───── Supplied data
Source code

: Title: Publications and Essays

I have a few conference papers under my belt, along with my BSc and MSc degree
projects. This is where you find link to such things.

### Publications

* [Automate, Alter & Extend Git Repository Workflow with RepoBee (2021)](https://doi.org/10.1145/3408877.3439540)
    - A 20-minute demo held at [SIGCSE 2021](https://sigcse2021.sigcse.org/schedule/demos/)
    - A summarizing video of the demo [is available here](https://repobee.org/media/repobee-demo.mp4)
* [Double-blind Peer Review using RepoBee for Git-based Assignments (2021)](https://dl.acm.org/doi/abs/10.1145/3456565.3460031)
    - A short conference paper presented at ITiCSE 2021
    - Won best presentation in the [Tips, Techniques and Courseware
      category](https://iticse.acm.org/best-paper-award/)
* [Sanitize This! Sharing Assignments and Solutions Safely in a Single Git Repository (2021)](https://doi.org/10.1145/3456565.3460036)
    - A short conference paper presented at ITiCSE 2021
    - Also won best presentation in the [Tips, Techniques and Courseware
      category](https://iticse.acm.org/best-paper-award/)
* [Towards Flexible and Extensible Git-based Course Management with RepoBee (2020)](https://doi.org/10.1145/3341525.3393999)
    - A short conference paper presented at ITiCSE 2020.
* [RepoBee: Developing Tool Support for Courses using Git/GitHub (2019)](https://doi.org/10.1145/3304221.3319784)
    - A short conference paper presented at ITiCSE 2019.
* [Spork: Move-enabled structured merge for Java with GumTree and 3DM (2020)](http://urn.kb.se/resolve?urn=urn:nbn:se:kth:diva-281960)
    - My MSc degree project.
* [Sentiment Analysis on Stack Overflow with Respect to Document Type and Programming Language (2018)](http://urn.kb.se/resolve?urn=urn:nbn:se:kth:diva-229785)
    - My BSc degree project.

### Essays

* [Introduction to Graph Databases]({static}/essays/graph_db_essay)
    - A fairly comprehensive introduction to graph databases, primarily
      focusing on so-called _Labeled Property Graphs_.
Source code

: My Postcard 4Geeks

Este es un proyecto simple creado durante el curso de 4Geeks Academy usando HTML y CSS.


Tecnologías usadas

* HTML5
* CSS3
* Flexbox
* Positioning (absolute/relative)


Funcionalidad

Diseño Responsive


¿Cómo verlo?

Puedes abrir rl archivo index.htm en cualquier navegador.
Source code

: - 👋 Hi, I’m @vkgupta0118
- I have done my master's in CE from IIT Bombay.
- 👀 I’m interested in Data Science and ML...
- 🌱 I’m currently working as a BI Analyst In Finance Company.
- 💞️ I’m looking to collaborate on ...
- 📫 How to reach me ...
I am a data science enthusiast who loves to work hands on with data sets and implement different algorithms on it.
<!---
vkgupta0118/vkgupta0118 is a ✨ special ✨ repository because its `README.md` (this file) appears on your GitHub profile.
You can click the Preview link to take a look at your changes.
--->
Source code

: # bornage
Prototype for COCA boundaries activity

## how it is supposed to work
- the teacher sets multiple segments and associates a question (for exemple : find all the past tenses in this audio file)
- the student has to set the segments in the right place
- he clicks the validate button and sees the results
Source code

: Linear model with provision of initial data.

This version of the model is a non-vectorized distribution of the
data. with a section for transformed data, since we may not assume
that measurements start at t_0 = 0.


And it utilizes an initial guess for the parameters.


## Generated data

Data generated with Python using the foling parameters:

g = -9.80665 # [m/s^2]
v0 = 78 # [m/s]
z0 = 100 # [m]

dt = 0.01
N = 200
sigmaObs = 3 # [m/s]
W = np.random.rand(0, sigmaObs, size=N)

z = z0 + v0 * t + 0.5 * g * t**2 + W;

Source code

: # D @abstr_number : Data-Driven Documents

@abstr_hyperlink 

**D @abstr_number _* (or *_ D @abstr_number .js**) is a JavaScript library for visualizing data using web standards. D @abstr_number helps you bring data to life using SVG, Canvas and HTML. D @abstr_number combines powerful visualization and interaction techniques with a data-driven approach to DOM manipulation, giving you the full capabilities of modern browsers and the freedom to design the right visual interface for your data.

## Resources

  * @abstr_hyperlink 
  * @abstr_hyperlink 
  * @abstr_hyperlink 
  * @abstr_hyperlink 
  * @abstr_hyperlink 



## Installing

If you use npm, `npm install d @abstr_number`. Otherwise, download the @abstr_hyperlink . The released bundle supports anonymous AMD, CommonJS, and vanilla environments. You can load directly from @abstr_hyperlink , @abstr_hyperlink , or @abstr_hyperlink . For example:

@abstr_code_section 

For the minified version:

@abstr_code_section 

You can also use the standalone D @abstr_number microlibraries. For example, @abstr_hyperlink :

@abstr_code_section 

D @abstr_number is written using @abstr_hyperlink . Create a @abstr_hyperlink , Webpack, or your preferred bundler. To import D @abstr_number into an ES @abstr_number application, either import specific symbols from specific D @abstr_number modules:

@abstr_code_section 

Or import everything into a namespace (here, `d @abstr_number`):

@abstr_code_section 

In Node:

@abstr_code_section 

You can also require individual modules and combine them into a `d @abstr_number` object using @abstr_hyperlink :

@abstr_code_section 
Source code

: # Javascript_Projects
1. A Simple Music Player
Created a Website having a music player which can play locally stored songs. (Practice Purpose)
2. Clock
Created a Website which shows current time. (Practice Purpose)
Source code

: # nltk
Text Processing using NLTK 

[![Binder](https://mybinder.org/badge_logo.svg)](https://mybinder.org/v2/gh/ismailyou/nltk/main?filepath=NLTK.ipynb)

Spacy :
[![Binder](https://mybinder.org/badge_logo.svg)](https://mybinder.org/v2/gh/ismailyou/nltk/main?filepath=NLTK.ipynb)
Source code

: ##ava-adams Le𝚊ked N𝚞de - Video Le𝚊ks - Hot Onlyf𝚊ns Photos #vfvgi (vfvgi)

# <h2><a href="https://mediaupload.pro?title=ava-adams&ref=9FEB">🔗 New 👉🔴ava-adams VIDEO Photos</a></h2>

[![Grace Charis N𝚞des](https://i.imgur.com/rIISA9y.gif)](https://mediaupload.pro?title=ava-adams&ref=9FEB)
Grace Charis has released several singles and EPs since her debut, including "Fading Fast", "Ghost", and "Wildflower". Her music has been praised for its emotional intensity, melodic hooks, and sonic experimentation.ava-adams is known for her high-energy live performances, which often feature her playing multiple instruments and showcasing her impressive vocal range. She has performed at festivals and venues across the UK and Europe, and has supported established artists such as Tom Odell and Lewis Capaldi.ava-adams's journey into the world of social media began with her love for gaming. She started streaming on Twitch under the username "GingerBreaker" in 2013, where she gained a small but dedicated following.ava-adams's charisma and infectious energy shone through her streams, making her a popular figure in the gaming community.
──────────
| Action item |
Collect every line above that contains the word "example".

| Exercise response |
If you use npm, `npm install d @abstr_number`. Otherwise, download the @abstr_hyperlink . The released bundle supports anonymous AMD, CommonJS, and vanilla environments. You can load directly from @abstr_hyperlink , @abstr_hyperlink , or @abstr_hyperlink . For example:
You can also use the standalone D @abstr_number microlibraries. For example, @abstr_hyperlink :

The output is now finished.